▶ **Given information**
######
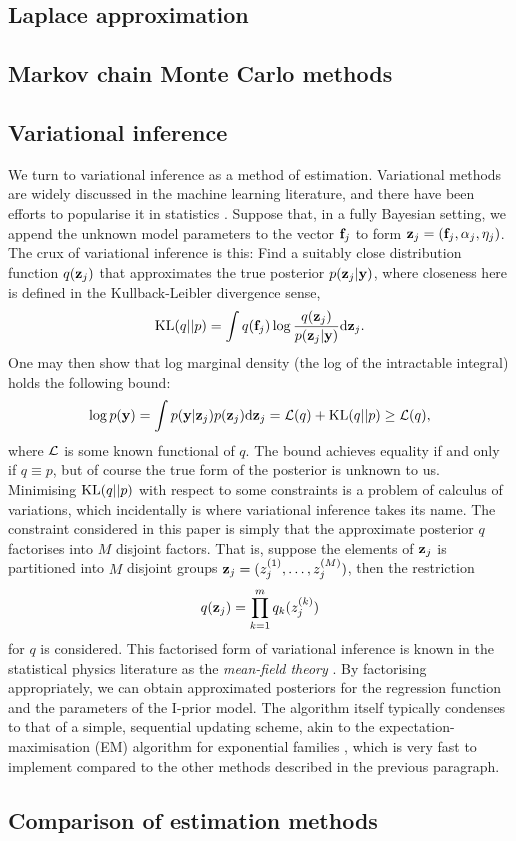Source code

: \subsection{Laplace approximation}

\subsection{Markov chain Monte Carlo methods}

\subsection{Variational inference}

We turn to variational inference as a method of estimation. Variational methods are widely discussed in the machine learning literature, and there have been efforts to popularise it in statistics \citep{blei2017variational}.
Suppose that, in a fully Bayesian setting, we append the unknown model parameters to the vector ${\mathbf f}_j$ to form ${\mathbf z}_j = ({\mathbf f}_j, \alpha_j, \eta_j)$.
The crux of variational inference is this: Find a suitably close distribution function $q({\mathbf z}_j)$ that approximates the true posterior $p({\mathbf z}_j|{\mathbf y})$, where closeness here is defined in the Kullback-Leibler divergence sense,
\[
  \operatorname{KL}(q||p) = \int q({\mathbf f}_j) \log \frac{q({\mathbf z}_j)}{p({\mathbf z}_j|{\mathbf y})} \text{d} {\mathbf z}_j.
\]
One may then show that log marginal density (the log of the intractable integral) holds the following bound:
\[
  \log p({\mathbf y}) = \int p({\mathbf y}|{\mathbf z}_j)p({\mathbf z}_j) \text{d} {\mathbf z}_j = {\mathcal L}(q) + \operatorname{KL}(q||p) \geq {\mathcal L}(q),
\]
where ${\mathcal L}$ is some known functional of $q$. 
The bound achieves equality if and only if $q \equiv p$, but of course the true form of the posterior is unknown to us.
Minimising $\operatorname{KL}(q||p)$ with respect to some constraints is a problem of calculus of variations, which incidentally is where variational inference takes its name.
The constraint considered in this paper is simply that the approximate posterior $q$ factorises into $M$ disjoint factors.
That is, suppose the elements of ${\mathbf z}_j$ is partitioned into $M$ disjoint groups ${\mathbf z}_j = (z_j^{(1)},\dots,z_j^{(M)})$, then the restriction
\[
  q({\mathbf z}_j) = \prod_{k=1}^m q_k(z_j^{(k)})
\]
for $q$ is considered.
This factorised form of variational inference is known in the statistical physics literature as the \emph{mean-field theory} \citep{itzykson1991statistical}.
By factorising appropriately, we can obtain approximated posteriors for the regression function and the parameters of the I-prior model.
The algorithm itself typically condenses to that of a simple, sequential updating scheme, akin to the expectation-maximisation (EM) algorithm for exponential families \citep{mclachlan2007algorithm}, which is very fast to implement compared to the other methods described in the previous paragraph.

\subsection{Comparison of estimation methods}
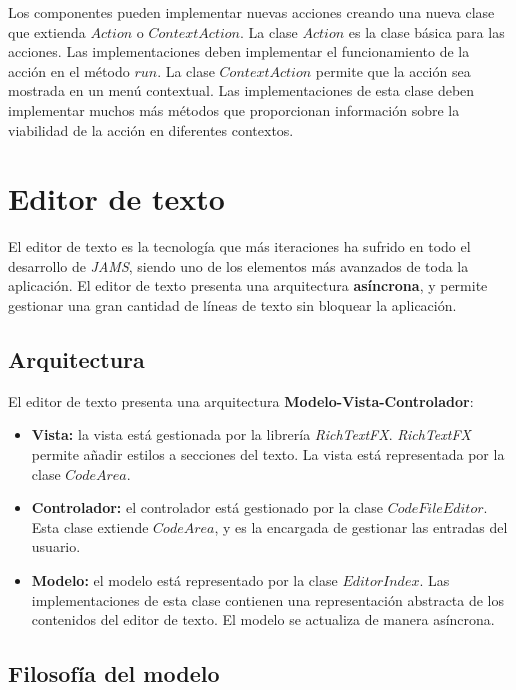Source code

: \noindent Los componentes pueden implementar nuevas acciones
creando una nueva clase que extienda $Action$ o $ContextAction$.
La clase $Action$ es la clase básica para las acciones.
Las implementaciones deben implementar el funcionamiento
de la acción en el método $run$.
La clase $ContextAction$ permite que la acción sea
mostrada en un menú contextual.
Las implementaciones de esta clase deben implementar
muchos más métodos que proporcionan información
sobre la viabilidad de la acción en diferentes contextos.


\section{Editor de texto}\label{sec:editor-de-texto}

El editor de texto es la tecnología que más iteraciones
ha sufrido en todo el desarrollo de \textit{JAMS},
siendo uno de los elementos más avanzados de toda
la aplicación.
El editor de texto presenta una arquitectura
\textbf{asíncrona}, y permite gestionar una gran
cantidad de líneas de texto sin bloquear la aplicación.

\subsection{Arquitectura}\label{subsec:arquitectura}

El editor de texto presenta una arquitectura
\textbf{Modelo-Vista-Controlador}:
\begin{itemize}
    \item \textbf{Vista:} la vista está gestionada
    por la librería \textit{RichTextFX}\cite{RICH_TEXT_FX}.
    \textit{RichTextFX} permite añadir estilos
    a secciones del texto.
    La vista está representada por la clase
    $CodeArea$.
    \item \textbf{Controlador:} el controlador está
    gestionado por la clase $CodeFileEditor$.
    Esta clase extiende $CodeArea$, y es la
    encargada de gestionar las entradas del usuario.
    \item \textbf{Modelo:} el modelo está representado
    por la clase $EditorIndex$.
    Las implementaciones de esta clase contienen
    una representación abstracta de los contenidos
    del editor de texto.
    El modelo se actualiza de manera asíncrona.
\end{itemize}

\subsection{Filosofía del modelo}\label{subsec:filosofía-del-modelo}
######
▶ **Problem statement**
Write out the lines of the entries above exactly, beginning with the first and ending with the line that contains "We turn to variational". No picture goes in.

▶ **Exercise answer**
Source code

: \subsection{Laplace approximation}

\subsection{Markov chain Monte Carlo methods}

\subsection{Variational inference}

We turn to variational inference as a method of estimation. Variational methods are widely discussed in the machine learning literature, and there have been efforts to popularise it in statistics \citep{blei2017variational}.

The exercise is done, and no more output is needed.